TASK PROMPT => Output the entire listing below exactly as it stands.

Start of DATA SHOWN

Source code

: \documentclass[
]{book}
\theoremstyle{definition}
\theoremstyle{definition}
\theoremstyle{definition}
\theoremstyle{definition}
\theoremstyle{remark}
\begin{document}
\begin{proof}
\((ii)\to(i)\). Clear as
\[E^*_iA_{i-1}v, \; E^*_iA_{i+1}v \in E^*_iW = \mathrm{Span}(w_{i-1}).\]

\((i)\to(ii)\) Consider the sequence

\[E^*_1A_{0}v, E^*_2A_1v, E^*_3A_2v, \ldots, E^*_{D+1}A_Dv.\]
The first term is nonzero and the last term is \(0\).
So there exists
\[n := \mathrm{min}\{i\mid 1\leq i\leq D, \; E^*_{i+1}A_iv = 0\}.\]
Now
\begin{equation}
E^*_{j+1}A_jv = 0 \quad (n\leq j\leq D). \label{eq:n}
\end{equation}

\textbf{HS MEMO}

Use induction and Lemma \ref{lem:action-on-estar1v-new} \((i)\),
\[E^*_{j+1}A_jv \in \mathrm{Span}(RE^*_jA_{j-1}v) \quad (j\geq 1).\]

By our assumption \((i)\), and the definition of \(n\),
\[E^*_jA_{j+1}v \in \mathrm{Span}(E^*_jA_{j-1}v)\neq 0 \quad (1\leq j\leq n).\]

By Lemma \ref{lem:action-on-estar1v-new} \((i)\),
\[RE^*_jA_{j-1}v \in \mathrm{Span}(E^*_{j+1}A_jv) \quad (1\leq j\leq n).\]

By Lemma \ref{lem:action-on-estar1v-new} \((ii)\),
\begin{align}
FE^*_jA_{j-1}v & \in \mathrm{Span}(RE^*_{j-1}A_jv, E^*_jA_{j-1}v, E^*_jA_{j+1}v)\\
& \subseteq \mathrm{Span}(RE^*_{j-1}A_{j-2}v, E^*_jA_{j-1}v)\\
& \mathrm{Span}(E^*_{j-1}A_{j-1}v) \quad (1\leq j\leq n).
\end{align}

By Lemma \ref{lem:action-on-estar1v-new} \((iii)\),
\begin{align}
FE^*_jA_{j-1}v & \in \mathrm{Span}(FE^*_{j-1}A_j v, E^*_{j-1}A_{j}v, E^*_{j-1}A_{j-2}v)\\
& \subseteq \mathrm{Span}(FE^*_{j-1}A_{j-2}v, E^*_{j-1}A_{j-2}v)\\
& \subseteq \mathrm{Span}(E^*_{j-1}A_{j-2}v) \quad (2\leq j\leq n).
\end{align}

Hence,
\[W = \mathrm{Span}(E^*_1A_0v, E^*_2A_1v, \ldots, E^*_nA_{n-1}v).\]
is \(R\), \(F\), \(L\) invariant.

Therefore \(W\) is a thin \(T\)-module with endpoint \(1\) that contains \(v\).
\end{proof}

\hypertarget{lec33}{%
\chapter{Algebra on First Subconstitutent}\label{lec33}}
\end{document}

End of DATA SHOWN

PROBLEM SOLUTION =>
Source code

: \documentclass[
]{book}
\theoremstyle{definition}
\theoremstyle{definition}
\theoremstyle{definition}
\theoremstyle{definition}
\theoremstyle{remark}
\begin{document}
\begin{proof}
\((ii)\to(i)\). Clear as
\[E^*_iA_{i-1}v, \; E^*_iA_{i+1}v \in E^*_iW = \mathrm{Span}(w_{i-1}).\]

\((i)\to(ii)\) Consider the sequence

\[E^*_1A_{0}v, E^*_2A_1v, E^*_3A_2v, \ldots, E^*_{D+1}A_Dv.\]
The first term is nonzero and the last term is \(0\).
So there exists
\[n := \mathrm{min}\{i\mid 1\leq i\leq D, \; E^*_{i+1}A_iv = 0\}.\]
Now
\begin{equation}
E^*_{j+1}A_jv = 0 \quad (n\leq j\leq D). \label{eq:n}
\end{equation}

\textbf{HS MEMO}

Use induction and Lemma \ref{lem:action-on-estar1v-new} \((i)\),
\[E^*_{j+1}A_jv \in \mathrm{Span}(RE^*_jA_{j-1}v) \quad (j\geq 1).\]

By our assumption \((i)\), and the definition of \(n\),
\[E^*_jA_{j+1}v \in \mathrm{Span}(E^*_jA_{j-1}v)\neq 0 \quad (1\leq j\leq n).\]

By Lemma \ref{lem:action-on-estar1v-new} \((i)\),
\[RE^*_jA_{j-1}v \in \mathrm{Span}(E^*_{j+1}A_jv) \quad (1\leq j\leq n).\]

By Lemma \ref{lem:action-on-estar1v-new} \((ii)\),
\begin{align}
FE^*_jA_{j-1}v & \in \mathrm{Span}(RE^*_{j-1}A_jv, E^*_jA_{j-1}v, E^*_jA_{j+1}v)\\
& \subseteq \mathrm{Span}(RE^*_{j-1}A_{j-2}v, E^*_jA_{j-1}v)\\
& \mathrm{Span}(E^*_{j-1}A_{j-1}v) \quad (1\leq j\leq n).
\end{align}

By Lemma \ref{lem:action-on-estar1v-new} \((iii)\),
\begin{align}
FE^*_jA_{j-1}v & \in \mathrm{Span}(FE^*_{j-1}A_j v, E^*_{j-1}A_{j}v, E^*_{j-1}A_{j-2}v)\\
& \subseteq \mathrm{Span}(FE^*_{j-1}A_{j-2}v, E^*_{j-1}A_{j-2}v)\\
& \subseteq \mathrm{Span}(E^*_{j-1}A_{j-2}v) \quad (2\leq j\leq n).
\end{align}

Hence,
\[W = \mathrm{Span}(E^*_1A_0v, E^*_2A_1v, \ldots, E^*_nA_{n-1}v).\]
is \(R\), \(F\), \(L\) invariant.

Therefore \(W\) is a thin \(T\)-module with endpoint \(1\) that contains \(v\).
\end{proof}

\hypertarget{lec33}{%
\chapter{Algebra on First Subconstitutent}\label{lec33}}
\end{document}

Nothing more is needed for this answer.